The paintings Sullivan made in the early 1940s draw mainly from Fauvism. In works such as Portrait of a Woman (Portrait de femme), about 1945, she explored non-naturalistic use of colour and developed a broad and expressive brush stroke reminiscent of Henri Matisse’s manner. Sullivan’s introduction of subjects that were unconventional at the time, such as Indigenous people in Amerindian Head I (Tête amérindienne I), 1941, and Amerindian Head II (Tête amérindienne II), 1941, testifies to her desire to escape bourgeois social constraints and tap into what was then called “primitivism,” a sensibility that preferred aesthetics and values unspoiled by modernity and Western cultures.

 

Still Life, 1940, by Françoise Sullivan.
Françoise Sullivan, Still Life (Nature morte), c. 1940, oil on board, 16 x 25 cm, collection of Madeleine Arbour.

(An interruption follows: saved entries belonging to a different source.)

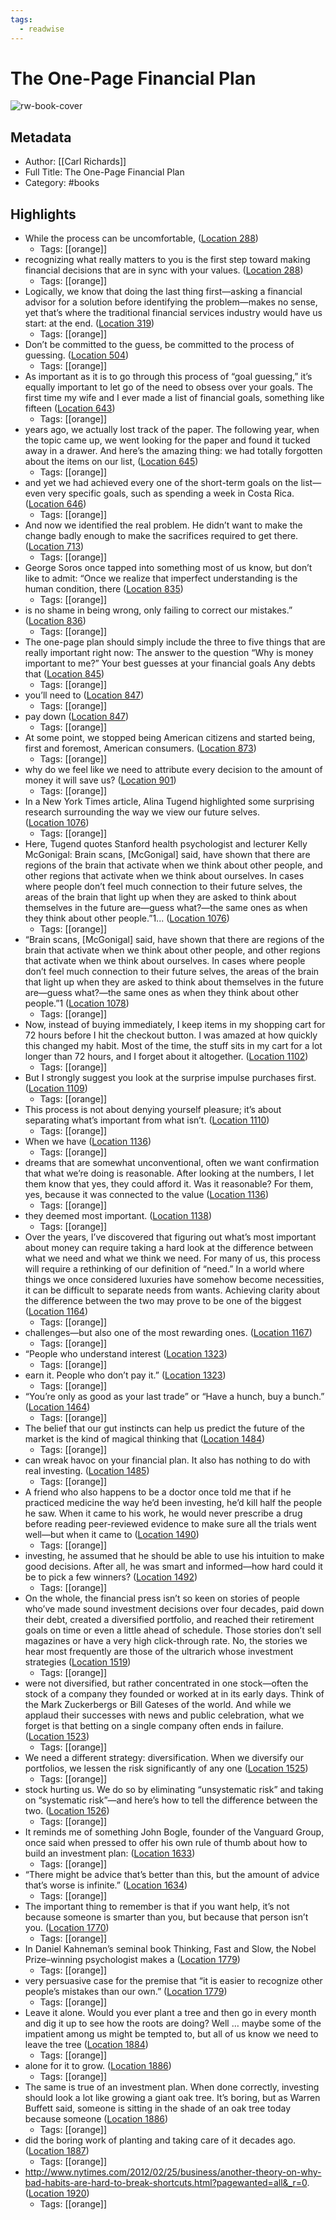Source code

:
 ```yaml
---
tags:
  - readwise
---
```


# The One-Page Financial Plan

![rw-book-cover](https://images-na.ssl-images-amazon.com/images/I/51H7A%2BLUPxL._SL200_.jpg)

## Metadata
- Author: [[Carl Richards]]
- Full Title: The One-Page Financial Plan
- Category: #books

## Highlights
- While the process can be uncomfortable, ([Location 288](https://readwise.io/to_kindle?action=open&asin=B00NCLPGN0&location=288))
    - Tags: [[orange]] 
- recognizing what really matters to you is the first step toward making financial decisions that are in sync with your values. ([Location 288](https://readwise.io/to_kindle?action=open&asin=B00NCLPGN0&location=288))
    - Tags: [[orange]] 
- Logically, we know that doing the last thing first—asking a financial advisor for a solution before identifying the problem—makes no sense, yet that’s where the traditional financial services industry would have us start: at the end. ([Location 319](https://readwise.io/to_kindle?action=open&asin=B00NCLPGN0&location=319))
    - Tags: [[orange]] 
- Don’t be committed to the guess, be committed to the process of guessing. ([Location 504](https://readwise.io/to_kindle?action=open&asin=B00NCLPGN0&location=504))
    - Tags: [[orange]] 
- As important as it is to go through this process of “goal guessing,” it’s equally important to let go of the need to obsess over your goals. The first time my wife and I ever made a list of financial goals, something like fifteen ([Location 643](https://readwise.io/to_kindle?action=open&asin=B00NCLPGN0&location=643))
    - Tags: [[orange]] 
- years ago, we actually lost track of the paper. The following year, when the topic came up, we went looking for the paper and found it tucked away in a drawer. And here’s the amazing thing: we had totally forgotten about the items on our list, ([Location 645](https://readwise.io/to_kindle?action=open&asin=B00NCLPGN0&location=645))
    - Tags: [[orange]] 
- and yet we had achieved every one of the short-term goals on the list—even very specific goals, such as spending a week in Costa Rica. ([Location 646](https://readwise.io/to_kindle?action=open&asin=B00NCLPGN0&location=646))
    - Tags: [[orange]] 
- And now we identified the real problem. He didn’t want to make the change badly enough to make the sacrifices required to get there. ([Location 713](https://readwise.io/to_kindle?action=open&asin=B00NCLPGN0&location=713))
    - Tags: [[orange]] 
- George Soros once tapped into something most of us know, but don’t like to admit: “Once we realize that imperfect understanding is the human condition, there ([Location 835](https://readwise.io/to_kindle?action=open&asin=B00NCLPGN0&location=835))
    - Tags: [[orange]] 
- is no shame in being wrong, only failing to correct our mistakes.” ([Location 836](https://readwise.io/to_kindle?action=open&asin=B00NCLPGN0&location=836))
    - Tags: [[orange]] 
- The one-page plan should simply include the three to five things that are really important right now: The answer to the question “Why is money important to me?” Your best guesses at your financial goals Any debts that ([Location 845](https://readwise.io/to_kindle?action=open&asin=B00NCLPGN0&location=845))
    - Tags: [[orange]] 
- you’ll need to ([Location 847](https://readwise.io/to_kindle?action=open&asin=B00NCLPGN0&location=847))
    - Tags: [[orange]] 
- pay down ([Location 847](https://readwise.io/to_kindle?action=open&asin=B00NCLPGN0&location=847))
    - Tags: [[orange]] 
- At some point, we stopped being American citizens and started being, first and foremost, American consumers. ([Location 873](https://readwise.io/to_kindle?action=open&asin=B00NCLPGN0&location=873))
    - Tags: [[orange]] 
- why do we feel like we need to attribute every decision to the amount of money it will save us? ([Location 901](https://readwise.io/to_kindle?action=open&asin=B00NCLPGN0&location=901))
    - Tags: [[orange]] 
- In a New York Times article, Alina Tugend highlighted some surprising research surrounding the way we view our future selves. ([Location 1076](https://readwise.io/to_kindle?action=open&asin=B00NCLPGN0&location=1076))
    - Tags: [[orange]] 
- Here, Tugend quotes Stanford health psychologist and lecturer Kelly McGonigal: Brain scans, [McGonigal] said, have shown that there are regions of the brain that activate when we think about other people, and other regions that activate when we think about ourselves. In cases where people don’t feel much connection to their future selves, the areas of the brain that light up when they are asked to think about themselves in the future are—guess what?—the same ones as when they think about other people.”1... ([Location 1076](https://readwise.io/to_kindle?action=open&asin=B00NCLPGN0&location=1076))
    - Tags: [[orange]] 
- “Brain scans, [McGonigal] said, have shown that there are regions of the brain that activate when we think about other people, and other regions that activate when we think about ourselves. In cases where people don’t feel much connection to their future selves, the areas of the brain that light up when they are asked to think about themselves in the future are—guess what?—the same ones as when they think about other people.”1 ([Location 1078](https://readwise.io/to_kindle?action=open&asin=B00NCLPGN0&location=1078))
    - Tags: [[orange]] 
- Now, instead of buying immediately, I keep items in my shopping cart for 72 hours before I hit the checkout button. I was amazed at how quickly this changed my habit. Most of the time, the stuff sits in my cart for a lot longer than 72 hours, and I forget about it altogether. ([Location 1102](https://readwise.io/to_kindle?action=open&asin=B00NCLPGN0&location=1102))
    - Tags: [[orange]] 
- But I strongly suggest you look at the surprise impulse purchases first. ([Location 1109](https://readwise.io/to_kindle?action=open&asin=B00NCLPGN0&location=1109))
    - Tags: [[orange]] 
- This process is not about denying yourself pleasure; it’s about separating what’s important from what isn’t. ([Location 1110](https://readwise.io/to_kindle?action=open&asin=B00NCLPGN0&location=1110))
    - Tags: [[orange]] 
- When we have ([Location 1136](https://readwise.io/to_kindle?action=open&asin=B00NCLPGN0&location=1136))
    - Tags: [[orange]] 
- dreams that are somewhat unconventional, often we want confirmation that what we’re doing is reasonable. After looking at the numbers, I let them know that yes, they could afford it. Was it reasonable? For them, yes, because it was connected to the value ([Location 1136](https://readwise.io/to_kindle?action=open&asin=B00NCLPGN0&location=1136))
    - Tags: [[orange]] 
- they deemed most important. ([Location 1138](https://readwise.io/to_kindle?action=open&asin=B00NCLPGN0&location=1138))
    - Tags: [[orange]] 
- Over the years, I’ve discovered that figuring out what’s most important about money can require taking a hard look at the difference between what we need and what we think we need. For many of us, this process will require a rethinking of our definition of “need.” In a world where things we once considered luxuries have somehow become necessities, it can be difficult to separate needs from wants. Achieving clarity about the difference between the two may prove to be one of the biggest ([Location 1164](https://readwise.io/to_kindle?action=open&asin=B00NCLPGN0&location=1164))
    - Tags: [[orange]] 
- challenges—but also one of the most rewarding ones. ([Location 1167](https://readwise.io/to_kindle?action=open&asin=B00NCLPGN0&location=1167))
    - Tags: [[orange]] 
- “People who understand interest ([Location 1323](https://readwise.io/to_kindle?action=open&asin=B00NCLPGN0&location=1323))
    - Tags: [[orange]] 
- earn it. People who don’t pay it.” ([Location 1323](https://readwise.io/to_kindle?action=open&asin=B00NCLPGN0&location=1323))
    - Tags: [[orange]] 
- “You’re only as good as your last trade” or “Have a hunch, buy a bunch.” ([Location 1464](https://readwise.io/to_kindle?action=open&asin=B00NCLPGN0&location=1464))
    - Tags: [[orange]] 
- The belief that our gut instincts can help us predict the future of the market is the kind of magical thinking that ([Location 1484](https://readwise.io/to_kindle?action=open&asin=B00NCLPGN0&location=1484))
    - Tags: [[orange]] 
- can wreak havoc on your financial plan. It also has nothing to do with real investing. ([Location 1485](https://readwise.io/to_kindle?action=open&asin=B00NCLPGN0&location=1485))
    - Tags: [[orange]] 
- A friend who also happens to be a doctor once told me that if he practiced medicine the way he’d been investing, he’d kill half the people he saw. When it came to his work, he would never prescribe a drug before reading peer-reviewed evidence to make sure all the trials went well—but when it came to ([Location 1490](https://readwise.io/to_kindle?action=open&asin=B00NCLPGN0&location=1490))
    - Tags: [[orange]] 
- investing, he assumed that he should be able to use his intuition to make good decisions. After all, he was smart and informed—how hard could it be to pick a few winners? ([Location 1492](https://readwise.io/to_kindle?action=open&asin=B00NCLPGN0&location=1492))
    - Tags: [[orange]] 
- On the whole, the financial press isn’t so keen on stories of people who’ve made sound investment decisions over four decades, paid down their debt, created a diversified portfolio, and reached their retirement goals on time or even a little ahead of schedule. Those stories don’t sell magazines or have a very high click-through rate. No, the stories we hear most frequently are those of the ultrarich whose investment strategies ([Location 1519](https://readwise.io/to_kindle?action=open&asin=B00NCLPGN0&location=1519))
    - Tags: [[orange]] 
- were not diversified, but rather concentrated in one stock—often the stock of a company they founded or worked at in its early days. Think of the Mark Zuckerbergs or Bill Gateses of the world. And while we applaud their successes with news and public celebration, what we forget is that betting on a single company often ends in failure. ([Location 1523](https://readwise.io/to_kindle?action=open&asin=B00NCLPGN0&location=1523))
    - Tags: [[orange]] 
- We need a different strategy: diversification. When we diversify our portfolios, we lessen the risk significantly of any one ([Location 1525](https://readwise.io/to_kindle?action=open&asin=B00NCLPGN0&location=1525))
    - Tags: [[orange]] 
- stock hurting us. We do so by eliminating “unsystematic risk” and taking on “systematic risk”—and here’s how to tell the difference between the two. ([Location 1526](https://readwise.io/to_kindle?action=open&asin=B00NCLPGN0&location=1526))
    - Tags: [[orange]] 
- It reminds me of something John Bogle, founder of the Vanguard Group, once said when pressed to offer his own rule of thumb about how to build an investment plan: ([Location 1633](https://readwise.io/to_kindle?action=open&asin=B00NCLPGN0&location=1633))
    - Tags: [[orange]] 
- “There might be advice that’s better than this, but the amount of advice that’s worse is infinite.” ([Location 1634](https://readwise.io/to_kindle?action=open&asin=B00NCLPGN0&location=1634))
    - Tags: [[orange]] 
- The important thing to remember is that if you want help, it’s not because someone is smarter than you, but because that person isn’t you. ([Location 1770](https://readwise.io/to_kindle?action=open&asin=B00NCLPGN0&location=1770))
    - Tags: [[orange]] 
- In Daniel Kahneman’s seminal book Thinking, Fast and Slow, the Nobel Prize–winning psychologist makes a ([Location 1779](https://readwise.io/to_kindle?action=open&asin=B00NCLPGN0&location=1779))
    - Tags: [[orange]] 
- very persuasive case for the premise that “it is easier to recognize other people’s mistakes than our own.” ([Location 1779](https://readwise.io/to_kindle?action=open&asin=B00NCLPGN0&location=1779))
    - Tags: [[orange]] 
- Leave it alone. Would you ever plant a tree and then go in every month and dig it up to see how the roots are doing? Well … maybe some of the impatient among us might be tempted to, but all of us know we need to leave the tree ([Location 1884](https://readwise.io/to_kindle?action=open&asin=B00NCLPGN0&location=1884))
    - Tags: [[orange]] 
- alone for it to grow. ([Location 1886](https://readwise.io/to_kindle?action=open&asin=B00NCLPGN0&location=1886))
    - Tags: [[orange]] 
- The same is true of an investment plan. When done correctly, investing should look a lot like growing a giant oak tree. It’s boring, but as Warren Buffett said, someone is sitting in the shade of an oak tree today because someone ([Location 1886](https://readwise.io/to_kindle?action=open&asin=B00NCLPGN0&location=1886))
    - Tags: [[orange]] 
- did the boring work of planting and taking care of it decades ago. ([Location 1887](https://readwise.io/to_kindle?action=open&asin=B00NCLPGN0&location=1887))
    - Tags: [[orange]] 
- http://www.nytimes.com/2012/02/25/business/another-theory-on-why-bad-habits-are-hard-to-break-shortcuts.html?pagewanted=all&_r=0. ([Location 1920](https://readwise.io/to_kindle?action=open&asin=B00NCLPGN0&location=1920))
    - Tags: [[orange]]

In the following years, Sullivan took a class at the École des beaux-arts with Alfred Pellan, a painter who worked in the wake of Surrealism. With him, she mainly studied figure painting, and with his other students she participated in the Surrealist game of the Exquisite Corpse, which she also practised with members of the Automatiste group. In the spring of 1943, Sullivan participated in her first group exhibition. Les Sagittaires was organized by art critic Maurice Gagnon at Montreal’s Dominion Gallery of Fine Art, founded by Rose Millman in 1941 to showcase and promote Canadian art. The goal of the exhibition was to introduce a new generation of Quebec artists to the Montreal public. Twenty-three painters under the age of thirty participated in the event, which is now recognized as the exhibition that launched Automatism.

 

Later that year, Sullivan published a short article titled “La peinture féminine” (“Feminine Painting”) in Le Quartier Latin, the Université de Montréal student newspaper.  It reflected on the progress made by women in the arts over the previous fifty years in Canada and abroad. It also inaugurated a lifelong writing practice, which Sullivan would use to situate her work within current artistic debates.

 

Graduating from the École des beaux-arts in 1945 put Sullivan at a crossroads. She had become frustrated with painting; she felt unable to create works that reflected her understanding of Automatism or communicated the energy she put into them. She decided to focus her attention on dance.

 

 

The New York Period

Françoise Sullivan in Central Park, New York, c. 1946. Photograph by Laredo.
Françoise Sullivan in Central Park, New York, c. 1946, photograph by Laredo, archive of the artist.
Françoise Sullivan at Franziska Boas’s studio in New York, c. 1947.
Françoise Sullivan at Franziska Boas’s studio in New York, c. 1947, photographer unknown, archive of the artist.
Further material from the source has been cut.